Die Entdecker des 15. und 16. Jahrhunderts etwa zogen die Motivation für ihre abenteuerlichen Fahrten weitgehend aus der Hoffnung, neben dem Ursprungsort der Gewürze, die seinerzeit mit Gold aufgewogen wurden, die Gold- und Silberinseln im fernen Osten zu finden. Von solchen Inseln träumte man seit den Eroberungszügen Alexanders des Großen. Mitursächlich für die gewaltigen Energien, die diese Träume mobilisierten, war sicher, dass im Laufe der Zeit die Angaben über die Größe der Schätze immer phantastischer wurden. Aus Inseln mit großen Mengen von Edelmetall, wie es bei Plinius noch hieß, wurden nach und nach Inseln, die – einschließlich hoher Berge – ganz aus Gold und Silber bestehen sollten. Die katalanische Weltkarte aus dem Jahre 1375 wusste sogar, dass im Meer jenseits des indischen Festlandes genau 7548 Inseln liegen, deren „wunderbare Reichtümer an Gold, Silber und kostbaren Steinen“ man nicht alle aufzählen könne.

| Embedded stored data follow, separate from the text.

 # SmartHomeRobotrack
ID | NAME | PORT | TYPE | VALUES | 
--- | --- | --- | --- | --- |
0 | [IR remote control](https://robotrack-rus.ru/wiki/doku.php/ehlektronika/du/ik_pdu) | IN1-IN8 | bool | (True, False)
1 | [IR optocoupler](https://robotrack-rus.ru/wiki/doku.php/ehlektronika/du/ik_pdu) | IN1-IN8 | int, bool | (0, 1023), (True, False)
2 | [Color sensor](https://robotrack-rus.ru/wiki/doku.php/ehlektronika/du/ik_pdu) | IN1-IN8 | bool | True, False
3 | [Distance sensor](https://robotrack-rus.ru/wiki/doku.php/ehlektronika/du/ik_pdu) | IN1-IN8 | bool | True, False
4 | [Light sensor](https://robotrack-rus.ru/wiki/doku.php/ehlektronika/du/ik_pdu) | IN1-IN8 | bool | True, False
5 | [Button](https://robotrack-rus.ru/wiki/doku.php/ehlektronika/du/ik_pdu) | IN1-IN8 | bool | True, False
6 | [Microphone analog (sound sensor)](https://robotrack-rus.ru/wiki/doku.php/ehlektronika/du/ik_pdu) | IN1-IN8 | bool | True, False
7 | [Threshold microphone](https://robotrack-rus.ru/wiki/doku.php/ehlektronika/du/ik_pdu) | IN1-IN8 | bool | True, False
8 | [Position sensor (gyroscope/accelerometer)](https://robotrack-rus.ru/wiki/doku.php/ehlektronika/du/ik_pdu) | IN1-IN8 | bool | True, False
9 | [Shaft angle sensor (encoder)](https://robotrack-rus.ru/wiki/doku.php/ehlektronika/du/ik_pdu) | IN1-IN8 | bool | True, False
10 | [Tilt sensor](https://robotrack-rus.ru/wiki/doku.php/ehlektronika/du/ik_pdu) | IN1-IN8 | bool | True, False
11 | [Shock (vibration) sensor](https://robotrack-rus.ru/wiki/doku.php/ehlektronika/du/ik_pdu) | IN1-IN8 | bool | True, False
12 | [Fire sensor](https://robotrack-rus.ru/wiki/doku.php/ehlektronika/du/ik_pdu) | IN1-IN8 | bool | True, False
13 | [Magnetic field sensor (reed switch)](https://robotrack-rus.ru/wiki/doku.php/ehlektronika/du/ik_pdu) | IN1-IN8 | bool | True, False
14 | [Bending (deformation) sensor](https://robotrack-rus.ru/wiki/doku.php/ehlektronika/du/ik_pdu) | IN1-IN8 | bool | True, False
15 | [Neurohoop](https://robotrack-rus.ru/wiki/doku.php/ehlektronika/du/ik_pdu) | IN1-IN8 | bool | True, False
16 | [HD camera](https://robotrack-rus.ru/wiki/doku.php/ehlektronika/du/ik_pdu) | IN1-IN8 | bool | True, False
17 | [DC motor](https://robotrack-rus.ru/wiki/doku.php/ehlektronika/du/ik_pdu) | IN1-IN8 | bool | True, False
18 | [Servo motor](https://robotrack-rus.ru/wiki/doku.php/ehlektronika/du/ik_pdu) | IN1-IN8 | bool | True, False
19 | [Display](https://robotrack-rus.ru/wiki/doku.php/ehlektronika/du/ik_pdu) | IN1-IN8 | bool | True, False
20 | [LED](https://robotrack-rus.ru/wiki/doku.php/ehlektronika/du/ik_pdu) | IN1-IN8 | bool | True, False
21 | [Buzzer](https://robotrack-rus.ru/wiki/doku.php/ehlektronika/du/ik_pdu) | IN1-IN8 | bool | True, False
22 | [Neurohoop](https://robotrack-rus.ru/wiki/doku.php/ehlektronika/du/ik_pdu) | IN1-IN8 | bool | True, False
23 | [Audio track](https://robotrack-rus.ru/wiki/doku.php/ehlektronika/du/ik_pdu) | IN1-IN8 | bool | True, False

Kaum dass die Portugiesen den Seeweg nach Indien gefunden und bis nach Hinterindien vorgedrungen waren, schickten sie denn auch Expeditionen auf die Suche nach einer Goldinsel, die – einheimischen Behauptungen zufolge – südlich von Sumatra liegen und deren Strand ganz aus Goldkörnern bestehen sollte. Zwar kehrten die ausgesandten Schiffe alle unverrichteter Dinge oder überhaupt nicht zurück. Dies hatte aber keineswegs zur Folge, dass man an den Goldvorkommen zweifelte. Zur Aufrechterhaltung der Hoffnung reichte ein bloßes Gerücht. In den Hafenstädten des Ostens hieß es, vermutlich weil die Portugiesen es hören wollten, ein Schiff habe die Insel gefunden. Es sei allerdings, nachdem es ganz mit Gold beladen worden sei, auf ein Riff gelaufen und untergegangen. Das hatte, da man die versteckte Ironie dieser (Überladungs)Geschichte nicht sehen wollte oder konnte, zur Folge, dass man die Bemühungen um die Goldinseln verstärkte. Auf den Weltkarten waren sie bis in das 18. Jahrhundert mit dem Vermerk „locus incertus“ notiert.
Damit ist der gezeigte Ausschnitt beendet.